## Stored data

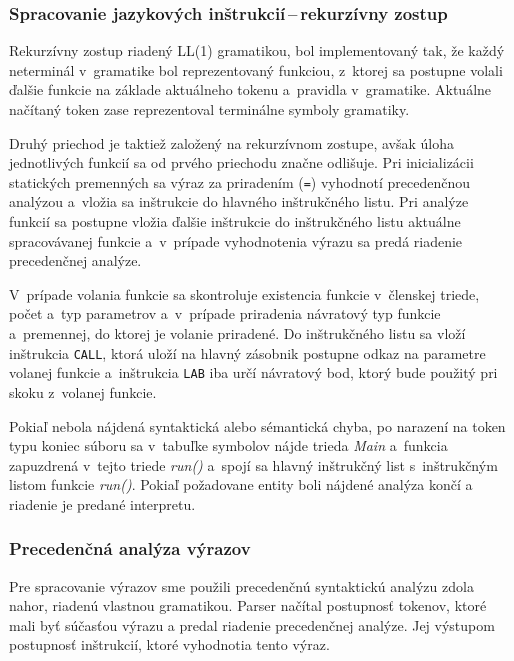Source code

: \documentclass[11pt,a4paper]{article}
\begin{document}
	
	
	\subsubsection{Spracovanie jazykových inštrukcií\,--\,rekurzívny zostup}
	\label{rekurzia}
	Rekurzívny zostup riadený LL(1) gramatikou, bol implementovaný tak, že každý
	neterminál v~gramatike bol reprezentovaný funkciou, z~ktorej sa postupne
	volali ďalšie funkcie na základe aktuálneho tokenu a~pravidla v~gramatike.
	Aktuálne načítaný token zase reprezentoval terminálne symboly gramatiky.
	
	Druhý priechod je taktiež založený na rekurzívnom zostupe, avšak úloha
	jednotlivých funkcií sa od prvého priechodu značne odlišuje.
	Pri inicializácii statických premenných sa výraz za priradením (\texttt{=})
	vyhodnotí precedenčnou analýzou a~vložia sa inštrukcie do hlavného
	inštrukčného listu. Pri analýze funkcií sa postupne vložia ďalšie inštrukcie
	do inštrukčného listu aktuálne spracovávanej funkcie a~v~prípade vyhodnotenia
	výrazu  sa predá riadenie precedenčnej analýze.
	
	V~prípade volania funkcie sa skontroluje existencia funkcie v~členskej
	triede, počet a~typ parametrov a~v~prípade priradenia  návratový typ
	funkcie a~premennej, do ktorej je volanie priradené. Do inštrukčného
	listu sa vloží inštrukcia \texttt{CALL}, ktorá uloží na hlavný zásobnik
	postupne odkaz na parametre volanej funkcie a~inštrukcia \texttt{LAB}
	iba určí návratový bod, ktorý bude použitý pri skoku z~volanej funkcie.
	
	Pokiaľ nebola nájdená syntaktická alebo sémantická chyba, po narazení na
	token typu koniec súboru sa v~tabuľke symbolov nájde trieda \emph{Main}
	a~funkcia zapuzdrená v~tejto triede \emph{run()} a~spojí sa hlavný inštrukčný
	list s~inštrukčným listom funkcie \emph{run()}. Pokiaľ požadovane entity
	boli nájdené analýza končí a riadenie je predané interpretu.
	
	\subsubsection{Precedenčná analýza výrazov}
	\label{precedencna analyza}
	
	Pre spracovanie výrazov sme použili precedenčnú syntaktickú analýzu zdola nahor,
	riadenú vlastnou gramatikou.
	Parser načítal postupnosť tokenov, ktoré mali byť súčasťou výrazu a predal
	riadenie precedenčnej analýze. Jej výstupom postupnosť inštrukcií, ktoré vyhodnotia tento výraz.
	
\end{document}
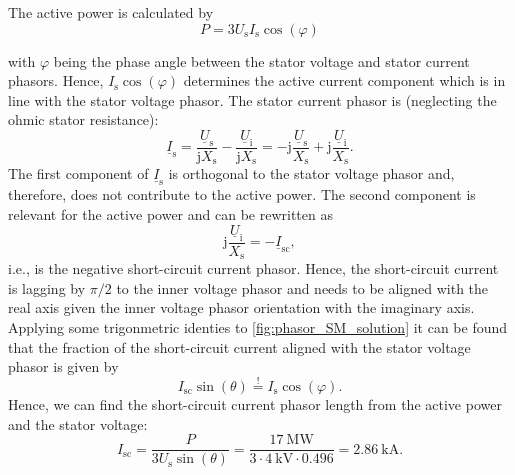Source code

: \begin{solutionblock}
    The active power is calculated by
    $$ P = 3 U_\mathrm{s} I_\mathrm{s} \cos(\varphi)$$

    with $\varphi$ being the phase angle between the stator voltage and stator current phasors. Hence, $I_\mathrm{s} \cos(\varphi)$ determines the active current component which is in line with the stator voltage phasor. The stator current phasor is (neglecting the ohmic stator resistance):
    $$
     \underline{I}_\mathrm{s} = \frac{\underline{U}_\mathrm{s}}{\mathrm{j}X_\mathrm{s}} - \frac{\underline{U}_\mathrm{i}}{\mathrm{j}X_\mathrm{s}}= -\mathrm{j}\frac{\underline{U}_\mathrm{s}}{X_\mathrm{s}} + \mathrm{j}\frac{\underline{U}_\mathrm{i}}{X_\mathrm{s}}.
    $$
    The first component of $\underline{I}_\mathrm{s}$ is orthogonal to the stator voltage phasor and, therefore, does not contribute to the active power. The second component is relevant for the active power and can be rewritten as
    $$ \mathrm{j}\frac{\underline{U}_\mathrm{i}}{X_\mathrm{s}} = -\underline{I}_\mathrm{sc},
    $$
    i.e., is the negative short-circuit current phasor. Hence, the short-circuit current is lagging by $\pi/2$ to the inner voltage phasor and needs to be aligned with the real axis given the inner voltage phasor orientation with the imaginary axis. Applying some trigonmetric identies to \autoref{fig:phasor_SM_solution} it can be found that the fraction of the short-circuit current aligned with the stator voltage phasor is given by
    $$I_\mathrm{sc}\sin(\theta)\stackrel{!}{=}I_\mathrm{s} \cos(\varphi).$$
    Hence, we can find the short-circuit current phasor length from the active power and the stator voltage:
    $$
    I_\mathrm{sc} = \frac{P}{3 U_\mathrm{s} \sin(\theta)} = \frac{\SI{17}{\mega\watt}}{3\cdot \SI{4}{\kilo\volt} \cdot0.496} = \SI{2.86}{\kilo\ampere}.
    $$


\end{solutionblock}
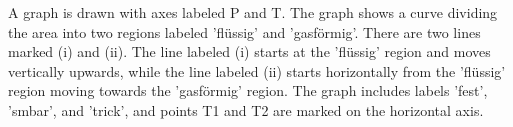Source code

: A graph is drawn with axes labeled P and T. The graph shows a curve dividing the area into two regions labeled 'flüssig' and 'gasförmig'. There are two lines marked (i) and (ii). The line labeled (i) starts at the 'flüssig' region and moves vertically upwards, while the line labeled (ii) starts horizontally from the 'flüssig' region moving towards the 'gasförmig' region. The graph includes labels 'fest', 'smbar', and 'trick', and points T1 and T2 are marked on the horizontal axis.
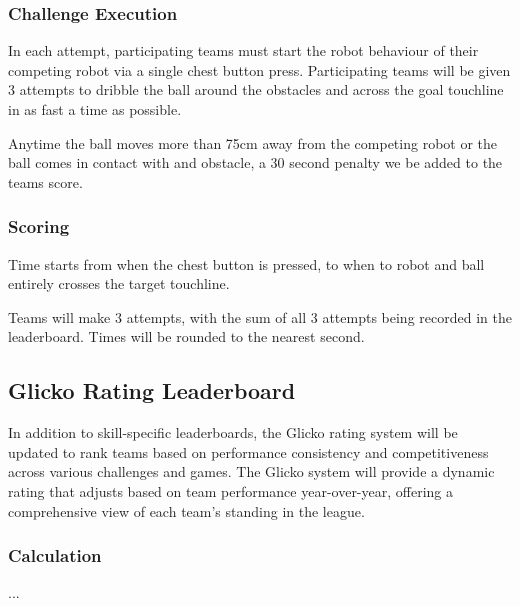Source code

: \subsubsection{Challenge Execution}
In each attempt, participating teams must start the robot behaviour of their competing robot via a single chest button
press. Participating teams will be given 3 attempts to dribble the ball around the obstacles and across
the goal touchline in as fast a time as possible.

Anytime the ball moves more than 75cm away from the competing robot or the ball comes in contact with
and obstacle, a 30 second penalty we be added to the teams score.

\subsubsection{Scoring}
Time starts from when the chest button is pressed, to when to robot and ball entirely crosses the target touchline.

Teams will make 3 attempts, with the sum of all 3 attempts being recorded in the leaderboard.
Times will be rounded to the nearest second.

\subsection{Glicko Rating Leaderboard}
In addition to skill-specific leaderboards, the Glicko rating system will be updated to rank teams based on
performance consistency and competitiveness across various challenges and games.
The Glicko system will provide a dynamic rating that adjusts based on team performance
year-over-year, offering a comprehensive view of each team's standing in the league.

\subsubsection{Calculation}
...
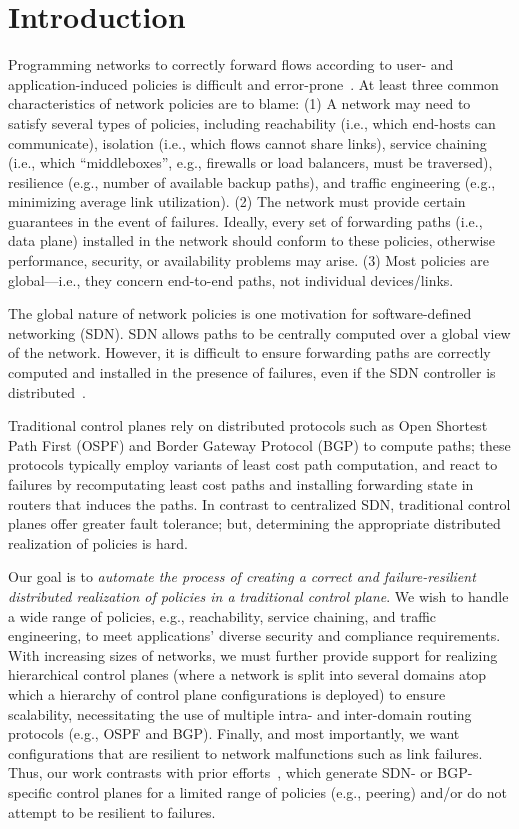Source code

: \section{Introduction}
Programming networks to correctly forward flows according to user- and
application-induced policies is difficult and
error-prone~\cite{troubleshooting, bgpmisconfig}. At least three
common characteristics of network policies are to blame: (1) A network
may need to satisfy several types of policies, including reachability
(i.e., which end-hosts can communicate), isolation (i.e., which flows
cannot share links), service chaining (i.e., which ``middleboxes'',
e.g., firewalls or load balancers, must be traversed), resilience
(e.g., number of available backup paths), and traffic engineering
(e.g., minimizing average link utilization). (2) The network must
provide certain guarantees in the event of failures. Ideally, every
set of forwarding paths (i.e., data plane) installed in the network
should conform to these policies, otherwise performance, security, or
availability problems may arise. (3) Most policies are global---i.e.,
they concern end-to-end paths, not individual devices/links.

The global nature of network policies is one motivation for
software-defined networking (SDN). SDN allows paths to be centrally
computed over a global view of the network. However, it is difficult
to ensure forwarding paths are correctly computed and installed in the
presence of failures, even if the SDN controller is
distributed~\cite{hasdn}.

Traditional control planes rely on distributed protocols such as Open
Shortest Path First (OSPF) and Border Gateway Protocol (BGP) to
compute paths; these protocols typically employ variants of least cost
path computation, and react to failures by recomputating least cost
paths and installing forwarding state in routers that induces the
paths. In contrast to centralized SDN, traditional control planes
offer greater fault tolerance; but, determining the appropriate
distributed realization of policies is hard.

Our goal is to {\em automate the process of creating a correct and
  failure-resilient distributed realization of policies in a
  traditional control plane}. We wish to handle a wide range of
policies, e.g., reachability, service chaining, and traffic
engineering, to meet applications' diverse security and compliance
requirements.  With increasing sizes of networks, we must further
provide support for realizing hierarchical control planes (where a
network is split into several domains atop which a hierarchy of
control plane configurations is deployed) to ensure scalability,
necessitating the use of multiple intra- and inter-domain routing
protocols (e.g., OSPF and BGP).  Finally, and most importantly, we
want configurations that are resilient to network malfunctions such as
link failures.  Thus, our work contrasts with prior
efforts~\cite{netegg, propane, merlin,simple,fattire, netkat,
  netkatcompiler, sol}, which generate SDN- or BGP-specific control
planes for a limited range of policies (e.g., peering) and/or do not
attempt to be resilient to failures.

## YOUR TASK
Copy all lines above where "which" is present.

## RESPONSE TO THE TASK
    with $\varphi$ being the phase angle between the stator voltage and stator current phasors. Hence, $I_\mathrm{s} \cos(\varphi)$ determines the active current component which is in line with the stator voltage phasor. The stator current phasor is (neglecting the ohmic stator resistance):
(i.e., which end-hosts can communicate), isolation (i.e., which flows
cannot share links), service chaining (i.e., which ``middleboxes'',
network is split into several domains atop which a hierarchy of
  netkatcompiler, sol}, which generate SDN- or BGP-specific control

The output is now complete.